In 1947, the Textile Colorist journal, while reporting on Tewi's electric-blanket inspired nightgowns, noted that she had been named America's top lingerie designer. In 1950, Thea Tewi Lingerie merged with another leading company, Dutchess Underwear, to offer a line called "Dutchess Individually Yours by Tewi." In 1950, she returned to sculpting. In the 1960s, although Tewi was now regarded and established as a sculptor, she was still remembered as having been a "leading high fashion lingerie designer."

===Artist===
Tewi started out working in metal, but switched to stone as her favourite material, particularly marble and onyx. She resumed sculpting in 1950 following her career as a lingerie designer.

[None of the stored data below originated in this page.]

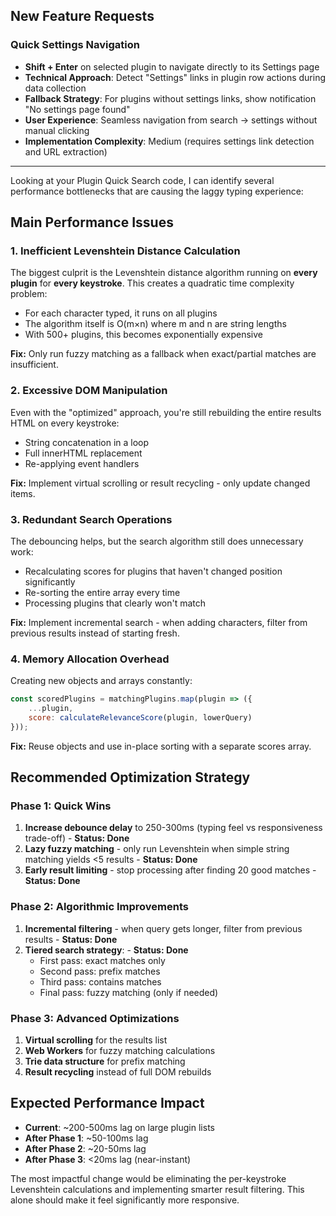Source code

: ## New Feature Requests

### **Quick Settings Navigation**
- **Shift + Enter** on selected plugin to navigate directly to its Settings page
- **Technical Approach**: Detect "Settings" links in plugin row actions during data collection
- **Fallback Strategy**: For plugins without settings links, show notification "No settings page found"
- **User Experience**: Seamless navigation from search → settings without manual clicking
- **Implementation Complexity**: Medium (requires settings link detection and URL extraction)

---

Looking at your Plugin Quick Search code, I can identify several performance bottlenecks that are causing the laggy typing experience:

## Main Performance Issues

### 1. **Inefficient Levenshtein Distance Calculation**
The biggest culprit is the Levenshtein distance algorithm running on **every plugin** for **every keystroke**. This creates a quadratic time complexity problem:
- For each character typed, it runs on all plugins
- The algorithm itself is O(m×n) where m and n are string lengths
- With 500+ plugins, this becomes exponentially expensive

**Fix:** Only run fuzzy matching as a fallback when exact/partial matches are insufficient.

### 2. **Excessive DOM Manipulation**
Even with the "optimized" approach, you're still rebuilding the entire results HTML on every keystroke:
- String concatenation in a loop
- Full innerHTML replacement
- Re-applying event handlers

**Fix:** Implement virtual scrolling or result recycling - only update changed items.

### 3. **Redundant Search Operations**
The debouncing helps, but the search algorithm still does unnecessary work:
- Recalculating scores for plugins that haven't changed position significantly
- Re-sorting the entire array every time
- Processing plugins that clearly won't match

**Fix:** Implement incremental search - when adding characters, filter from previous results instead of starting fresh.

### 4. **Memory Allocation Overhead**
Creating new objects and arrays constantly:
```javascript
const scoredPlugins = matchingPlugins.map(plugin => ({
    ...plugin,
    score: calculateRelevanceScore(plugin, lowerQuery)
}));
```

**Fix:** Reuse objects and use in-place sorting with a separate scores array.

## Recommended Optimization Strategy

### Phase 1: Quick Wins
1. **Increase debounce delay** to 250-300ms (typing feel vs responsiveness trade-off) - **Status: Done**
2. **Lazy fuzzy matching** - only run Levenshtein when simple string matching yields <5 results - **Status: Done**
3. **Early result limiting** - stop processing after finding 20 good matches - **Status: Done**

### Phase 2: Algorithmic Improvements
1. **Incremental filtering** - when query gets longer, filter from previous results - **Status: Done**
2. **Tiered search strategy**: - **Status: Done**
   - First pass: exact matches only
   - Second pass: prefix matches
   - Third pass: contains matches
   - Final pass: fuzzy matching (only if needed)

### Phase 3: Advanced Optimizations
1. **Virtual scrolling** for the results list
2. **Web Workers** for fuzzy matching calculations
3. **Trie data structure** for prefix matching
4. **Result recycling** instead of full DOM rebuilds

## Expected Performance Impact
- **Current**: ~200-500ms lag on large plugin lists
- **After Phase 1**: ~50-100ms lag
- **After Phase 2**: ~20-50ms lag  
- **After Phase 3**: <20ms lag (near-instant)

The most impactful change would be eliminating the per-keystroke Levenshtein calculations and implementing smarter result filtering. This alone should make it feel significantly more responsive.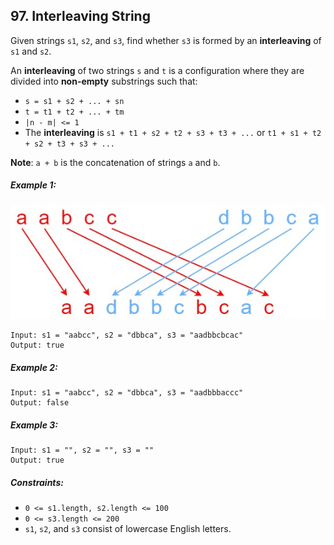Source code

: ## 97. Interleaving String

Given strings ```s1```, ```s2```, and ```s3```, find whether ```s3``` is formed by an **interleaving** of ```s1``` and ```s2```.

An **interleaving** of two strings ```s``` and ```t``` is a configuration where they are divided into **non-empty** substrings such that:

* ```s = s1 + s2 + ... + sn```
* ```t = t1 + t2 + ... + tm```
* ```|n - m| <= 1```
* The **interleaving** is ```s1 + t1 + s2 + t2 + s3 + t3 + ...``` or ```t1 + s1 + t2 + s2 + t3 + s3 + ...```

**Note**: ```a + b``` is the concatenation of strings ```a``` and ```b```.

##### Example 1:

![Example 1](images/example1.jpg)

```
Input: s1 = "aabcc", s2 = "dbbca", s3 = "aadbbcbcac"
Output: true
```
##### Example 2:
```
Input: s1 = "aabcc", s2 = "dbbca", s3 = "aadbbbaccc"
Output: false
```
##### Example 3:
```
Input: s1 = "", s2 = "", s3 = ""
Output: true
```

##### Constraints:

* ```0 <= s1.length, s2.length <= 100```
* ```0 <= s3.length <= 200```
* ```s1```, ```s2```, and ```s3``` consist of lowercase English letters.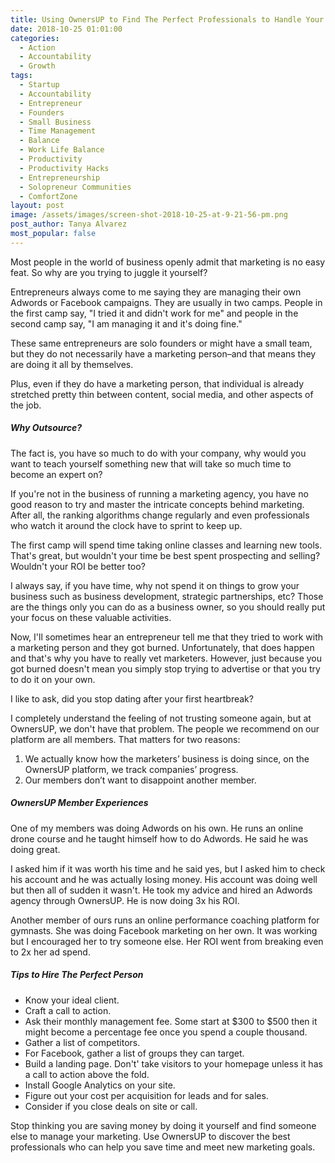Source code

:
 ```yaml
---
title: Using OwnersUP to Find The Perfect Professionals to Handle Your Marketing
date: 2018-10-25 01:01:00
categories:
  - Action
  - Accountability
  - Growth
tags:
  - Startup
  - Accountability
  - Entrepreneur
  - Founders
  - Small Business
  - Time Management
  - Balance
  - Work Life Balance
  - Productivity
  - Productivity Hacks
  - Entrepreneurship
  - Solopreneur Communities
  - ComfortZone
layout: post
image: /assets/images/screen-shot-2018-10-25-at-9-21-56-pm.png
post_author: Tanya Alvarez
most_popular: false
---
```


Most people in the world of business openly admit that marketing is no easy feat. So why are you trying to juggle it yourself?  

Entrepreneurs always come to me saying they are managing their own Adwords or Facebook campaigns. They are usually in two camps. People in the first camp say, "I tried it and didn't work for me" and people in the second camp say, "I am managing it and it's doing fine."

These same entrepreneurs are solo founders or might have a small team, but they do not necessarily have a marketing person–and that means they are doing it all by themselves.

Plus, even if they do have a marketing person, that individual is already stretched pretty thin between content, social media, and other aspects of the job.

##### Why Outsource?

The fact is, you have so much to do with your company, why would you want to teach yourself something new that will take so much time to become an expert on?

If you're not in the business of running a marketing agency, you have no good reason to try and master the intricate concepts behind marketing. After all, the ranking algorithms change regularly and even professionals who watch it around the clock have to sprint to keep up.

The first camp will spend time taking online classes and learning new tools. That's great, but wouldn't your time be best spent prospecting and selling? Wouldn't your ROI be better too?

I always say, if you have time, why not spend it on things to grow your business such as business development, strategic partnerships, etc? Those are the things only you can do as a business owner, so you should really put your focus on these valuable activities.

Now, I'll sometimes hear an entrepreneur tell me that they tried to work with a marketing person and they got burned. Unfortunately, that does happen and that's why you have to really vet marketers. However, just because you got burned doesn't mean you simply stop trying to advertise or that you try to do it on your own.

I like to ask, did you stop dating after your first heartbreak?

I completely understand the feeling of not trusting someone again, but at OwnersUP, we don't have that problem. The people we recommend on our platform are all members. That matters for two reasons:

1. We actually know how the marketers’ business is doing since, on the OwnersUP platform, we track companies’ progress.
2. Our members don’t want to disappoint another member.

##### OwnersUP Member Experiences

One of my members was doing Adwords on his own. He runs an online drone course and he taught himself how to do Adwords. He said he was doing great.

I asked him if it was worth his time and he said yes, but I asked him to check his account and he was actually losing money. His account was doing well but then all of sudden it wasn't. He took my advice and hired an Adwords agency through OwnersUP. He is now doing 3x his ROI.

Another member of ours runs an online performance coaching platform for gymnasts. She was doing Facebook marketing on her own. It was working but I encouraged her to try someone else. Her ROI went from breaking even to 2x her ad spend.

##### Tips to Hire The Perfect Person

* Know your ideal client.
* Craft a call to action.
* Ask their monthly management fee. Some start at $300 to $500 then it might become a percentage fee once you spend a couple thousand.
* Gather a list of competitors.
* For Facebook, gather a list of groups they can target.
* Build a landing page. Don't' take visitors to your homepage unless it has a call to action above the fold.
* Install Google Analytics on your site.
* Figure out your cost per acquisition for leads and for sales.
* Consider if you close deals on site or call.

Stop thinking you are saving money by doing it yourself and find someone else to manage your marketing. Use OwnersUP to discover the best professionals who can help you save time and meet new marketing goals.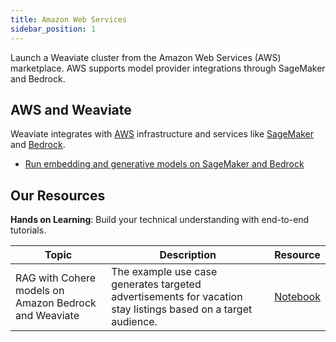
 ```yaml
---
title: Amazon Web Services
sidebar_position: 1
---
```


Launch a Weaviate cluster from the Amazon Web Services (AWS) marketplace. AWS supports model provider integrations through SageMaker and Bedrock.

## AWS and Weaviate
Weaviate integrates with [AWS](https://aws.amazon.com/) infrastructure and services like [SageMaker](https://aws.amazon.com/sagemaker/) and [Bedrock](https://aws.amazon.com/bedrock/).

* [Run embedding and generative models on SageMaker and Bedrock](/developers/weaviate/model-providers/aws)

## Our Resources 
**Hands on Learning**: Build your technical understanding with end-to-end tutorials.

| Topic | Description | Resource | 
| --- | --- | --- |
| RAG with Cohere models on Amazon Bedrock and Weaviate | The example use case generates targeted advertisements for vacation stay listings based on a target audience. | [Notebook](https://github.com/weaviate/recipes/blob/main/integrations/cloud-hyperscalers/aws/RAG_Cohere_Weaviate_v4_client.ipynb)
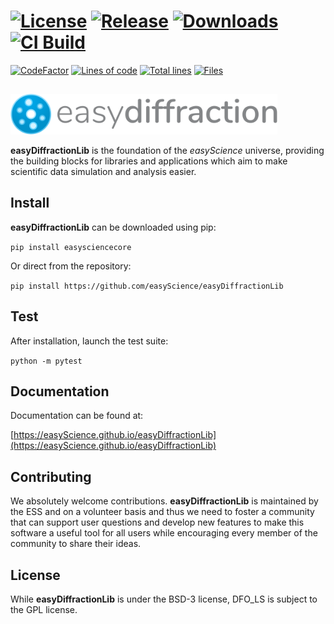 # [![License][50]][51] [![Release][32]][33] [![Downloads][70]][71] [![CI Build][20]][21] 

[![CodeFactor][83]][84] [![Lines of code][81]](<>) [![Total lines][80]](<>) [![Files][82]](<>)


<img height="80"><img src="https://raw.githubusercontent.com/easyScience/easyDiffractionLib/master/resources/images/ed_logo.svg" height="65">

**easyDiffractionLib** is the foundation of the *easyScience* universe, providing the building blocks for libraries and applications which aim to make scientific data simulation and analysis easier.

## Install

**easyDiffractionLib** can be downloaded using pip:

```pip install easysciencecore```

Or direct from the repository:

```pip install https://github.com/easyScience/easyDiffractionLib```

## Test

After installation, launch the test suite:

```python -m pytest```

## Documentation

Documentation can be found at:

[https://easyScience.github.io/easyDiffractionLib](https://easyScience.github.io/easyDiffractionLib)

## Contributing
We absolutely welcome contributions. **easyDiffractionLib** is maintained by the ESS and on a volunteer basis and thus we need to foster a community that can support user questions and develop new features to make this software a useful tool for all users while encouraging every member of the community to share their ideas.

## License
While **easyDiffractionLib** is under the BSD-3 license, DFO_LS is subject to the GPL license.

<!---CI Build Status--->

[20]: https://github.com/easyScience/easyDiffractionLib/workflows/CI%20using%20pip/badge.svg

[21]: https://github.com/easyScience/easyDiffractionLib/actions


<!---Release--->

[32]: https://img.shields.io/pypi/v/easyScienceCore.svg

[33]: https://pypi.org/project/easyScienceCore


<!---License--->

[50]: https://img.shields.io/github/license/easyScience/easyDiffractionLib.svg

[51]: https://github.com/easyScience/easyDiffractionLib/blob/master/LICENSE.md


<!---Downloads--->

[70]: https://img.shields.io/pypi/dm/easyScienceCore.svg

[71]: https://pypi.org/project/easyScienceCore

<!---Code statistics--->

[80]: https://tokei.rs/b1/github/easyScience/easyDiffractionLib

[81]: https://tokei.rs/b1/github/easyScience/easyDiffractionLib?category=code

[82]: https://tokei.rs/b1/github/easyScience/easyDiffractionLib?category=files

[83]: https://www.codefactor.io/repository/github/easyscience/easyDiffractionLib/badge

[84]: https://www.codefactor.io/repository/github/easyscience/easyDiffractionLib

Tewi frequently brought Jewish themes and motifs into her sculpture, including a work using the Hebrew alphabet as its basis which won her the National Arts Club award for religious sculpture in 1966. Her stonework included an art deco style headstone for the grave of Frederick and Helen Serger in Maple Grove Cemetery, Queens, New York. She represented the United States at the 1969 Biennale in Carrara, Italy.

Tewi exhibited widely from the 1960s to the early 1990s, with solo shows in galleries and venues across the United States and Italy, and participated in a number of exhibitions held across America and in Paris and Italy. Examples of her sculpture are held by the Smithsonian American Art Museum, the Cincinnati Art Museum, the Chrysler Museum of Art, and many other institutions. Her work is also owned by The Bank of Tokyo, Citicorp, the New York City Department of Parks and Recreation, and Pfizer.

==Prizes==
Among the prizes received by Tewi were a Special Award for Outstanding Merit in Craftsmanship from the Artists-Craftsmen New York in 1967; a Medal of Honor and First Prize for Sculpture from the National Association of Women Artists in 1969; and a First Prize for Sculpture from the American Society of Contemporary Artists in 1971.

==Memberships==
Tewi was a former president of the Sculptors League and an honorary president of the League of Present-Day Artists. She was also a member of the American Society of Contemporary Artists, the Artists-Craftsmen New York, and the National Association of Women Artists; she chaired the latter group's Sculpture Jury from 1969 to 1972.

==Personal life==
In 1980, Tewi was reported as dividing her life between Maryland, New York, and Italy.

She died in Queens, New York at the age of 97 in 1999. When her death was recorded, she was entered as Thea Schlachet.